A Feb. 17 internal Bloomberg campaign memo warned that if his more moderate competitors in field — Biden, Klobuchar, and Buttigieg — do not drop out of the race, their ideological nemesis Sanders is poised to amass a delegate lead starting with March 3 Super Tuesday contests.
But the possibility of being able to win the nomination based on superdelegates in a contested convention tempts candidates to stay in the race if they see progress in some areas.
“As long as it’s a wide-open race with no clear front-runner, there’s some incentive to stay in, especially if you still got some resources coming in,” said Democratic strategist Mike Lux, who worked on Bill Clinton’s 1992 campaign and Barack Obama’s 2008 transition team. “It’s entirely possible that folks could stay and just gather as many delegates as they can.”
No convention on either side of the aisle has gone more than one round of balloting since the 1952 Democratic gathering in Chicago, when Illinois Gov. Adlai Stevenson won on the third round. But the fractured nature of this year’s early contests suggests even 2020 Democratic candidates with seemingly little chance of winning can still hold out hope.
Elizabeth Warren’s campaign is already making her pitch for staying in the race despite lackluster placing in the Iowa caucuses and New Hampshire primary. Last week, Warren’s campaign asserted that only she, Sanders, and Biden have delegate-worthy levels of support in upcoming contests.
The five top-polling candidates (Sanders, Biden, Bloomberg, Warren, and Buttigieg) are all in double-digits in RealClearPolitics’s average of primary polls, the first time five candidates have polled above 10% in this primary cycle.
“As long as other candidates have money to compete, they have an incentive to gather as many delegates as possible,” Baer said.
Even if Sanders tumbles in the polls or future primary contests, he could still gobble up delegates and prevent others from getting a majority.
“When you have a candidate, like Sanders, who is not even a member of the party he seeks to lead, he is motivated more by his cause than what is best for the party. Thus, Sanders has almost no incentive to drop out before Milwaukee, no matter the results,” Baer said.
No major party convention has gone to multiple ballots in the modern political era, and a messy, public nominating fight has the potential to dampen Democratic enthusiasm in the general election. But in two recent times parties had messy convention fights, their nominee lost in the general election.
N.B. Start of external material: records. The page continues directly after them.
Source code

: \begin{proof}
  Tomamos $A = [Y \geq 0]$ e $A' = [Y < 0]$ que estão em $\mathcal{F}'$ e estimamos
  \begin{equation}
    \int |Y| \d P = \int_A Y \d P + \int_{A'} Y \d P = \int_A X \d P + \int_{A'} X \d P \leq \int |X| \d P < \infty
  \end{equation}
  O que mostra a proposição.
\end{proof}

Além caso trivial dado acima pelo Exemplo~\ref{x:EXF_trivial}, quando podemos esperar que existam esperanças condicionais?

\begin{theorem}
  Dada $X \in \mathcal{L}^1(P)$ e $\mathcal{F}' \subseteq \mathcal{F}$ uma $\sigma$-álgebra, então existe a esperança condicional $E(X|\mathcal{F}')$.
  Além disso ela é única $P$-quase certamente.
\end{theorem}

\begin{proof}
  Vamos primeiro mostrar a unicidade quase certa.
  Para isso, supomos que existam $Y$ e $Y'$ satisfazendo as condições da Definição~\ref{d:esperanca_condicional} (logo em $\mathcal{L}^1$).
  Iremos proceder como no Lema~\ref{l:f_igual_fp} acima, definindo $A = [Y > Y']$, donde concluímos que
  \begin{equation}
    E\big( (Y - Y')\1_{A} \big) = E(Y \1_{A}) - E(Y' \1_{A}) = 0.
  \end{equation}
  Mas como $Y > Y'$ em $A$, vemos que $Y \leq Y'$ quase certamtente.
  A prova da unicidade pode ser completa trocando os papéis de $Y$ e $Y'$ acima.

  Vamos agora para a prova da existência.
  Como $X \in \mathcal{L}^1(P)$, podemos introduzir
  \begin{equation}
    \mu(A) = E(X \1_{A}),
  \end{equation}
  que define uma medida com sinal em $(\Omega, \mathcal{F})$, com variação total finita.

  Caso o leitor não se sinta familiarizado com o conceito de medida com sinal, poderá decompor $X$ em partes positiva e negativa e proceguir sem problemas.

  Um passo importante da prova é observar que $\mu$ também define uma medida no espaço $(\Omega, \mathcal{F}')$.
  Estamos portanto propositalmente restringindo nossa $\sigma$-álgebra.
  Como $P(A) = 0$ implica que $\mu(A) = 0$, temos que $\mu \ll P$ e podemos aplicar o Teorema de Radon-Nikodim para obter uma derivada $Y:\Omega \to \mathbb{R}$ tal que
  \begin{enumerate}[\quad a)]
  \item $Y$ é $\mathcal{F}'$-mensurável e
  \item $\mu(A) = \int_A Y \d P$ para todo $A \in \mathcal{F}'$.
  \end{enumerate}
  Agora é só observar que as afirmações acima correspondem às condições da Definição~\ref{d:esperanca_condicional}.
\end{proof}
In 1980, Democratic Massachusetts Sen. Edward Kennedy sought a rule change that would allow delegates to vote as they wished on the first ballot in a challenge to President Jimmy Carter. In 1976, Ronald Reagan’s team proposed a rule change that would force eventual Republican nominee Gerald Ford, the incumbent president, to announce his running mate before the first delegate vote.
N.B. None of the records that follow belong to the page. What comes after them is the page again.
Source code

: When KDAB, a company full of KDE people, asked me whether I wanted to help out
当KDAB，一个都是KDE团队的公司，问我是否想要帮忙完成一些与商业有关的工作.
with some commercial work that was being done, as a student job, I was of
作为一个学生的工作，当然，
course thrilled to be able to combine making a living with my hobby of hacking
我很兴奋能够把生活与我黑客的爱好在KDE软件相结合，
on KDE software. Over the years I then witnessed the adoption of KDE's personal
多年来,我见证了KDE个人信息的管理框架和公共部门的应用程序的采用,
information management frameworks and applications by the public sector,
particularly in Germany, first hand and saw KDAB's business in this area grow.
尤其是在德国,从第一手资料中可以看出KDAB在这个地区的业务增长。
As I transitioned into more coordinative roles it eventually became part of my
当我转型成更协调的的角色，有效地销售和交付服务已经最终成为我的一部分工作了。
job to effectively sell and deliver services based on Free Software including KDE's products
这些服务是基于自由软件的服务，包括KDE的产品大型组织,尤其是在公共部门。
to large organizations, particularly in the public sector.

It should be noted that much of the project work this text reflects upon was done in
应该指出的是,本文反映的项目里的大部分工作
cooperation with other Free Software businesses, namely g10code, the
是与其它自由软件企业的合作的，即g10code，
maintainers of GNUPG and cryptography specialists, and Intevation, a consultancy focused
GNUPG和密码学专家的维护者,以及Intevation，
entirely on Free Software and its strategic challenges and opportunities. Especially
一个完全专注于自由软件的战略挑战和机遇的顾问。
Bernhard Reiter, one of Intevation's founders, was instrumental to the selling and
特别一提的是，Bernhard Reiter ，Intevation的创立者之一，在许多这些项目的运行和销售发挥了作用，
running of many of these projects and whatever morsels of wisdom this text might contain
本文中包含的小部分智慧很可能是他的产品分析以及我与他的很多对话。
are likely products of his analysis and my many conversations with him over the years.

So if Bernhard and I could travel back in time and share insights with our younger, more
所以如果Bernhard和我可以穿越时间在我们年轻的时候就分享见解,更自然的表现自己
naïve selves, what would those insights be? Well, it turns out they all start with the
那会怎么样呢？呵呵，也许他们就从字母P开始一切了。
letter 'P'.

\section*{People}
Lux noted, however, that President John F. Kennedy won the 1960 election despite a tense last-minute scramble to secure delegates, and suggested that a convention fight might not hurt the party this year.
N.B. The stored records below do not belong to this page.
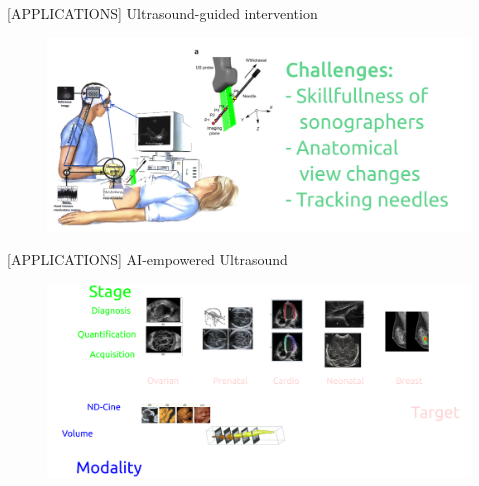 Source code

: {
    \begin{frame}{[\faUserMd APPLICATIONS] Ultrasound-guided intervention}
      \begin{figure}
        \centering
        \includegraphics[width=1.0\textwidth]{./../figures/sonographer-probe-patient/versions/drawing-v03.png}
      \end{figure}
\end{frame}
}


{
    \begin{frame}{[\faUserMd APPLICATIONS] AI-empowered Ultrasound}
      \begin{figure}
        \centering
        \includegraphics[width=1.0\textwidth]{./../figures/ai-empowered-us/versions/drawing-v01.png}
      \end{figure}
\end{frame}
}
“In some ways having people sitting around a table and talk to each other, cut some deals, might be a healthy thing,” he said.
In Wednesday’s Democratic presidential debate, each candidate was asked if they think a candidate who wins a plurality of pledged delegates, but not a majority, should be the nominee. All of them except Sanders declined to support the idea, signaling a hope that they could win on the second ballot with superdelegates.
With a possible convention fight on the horizon, Democratic presidential hopefuls must court support from superdelegates and carefully plan campaign stops. While some pledged delegates are allocated based on statewide votes, others are allocated based on votes within congressional districts.
“Focus in on several key congressional districts where you think you can be strongest, and you try to win as many delegates there,” Lux said.
“Smart campaigns would be wise to retain or hire a DNC rules expert,” Baer said.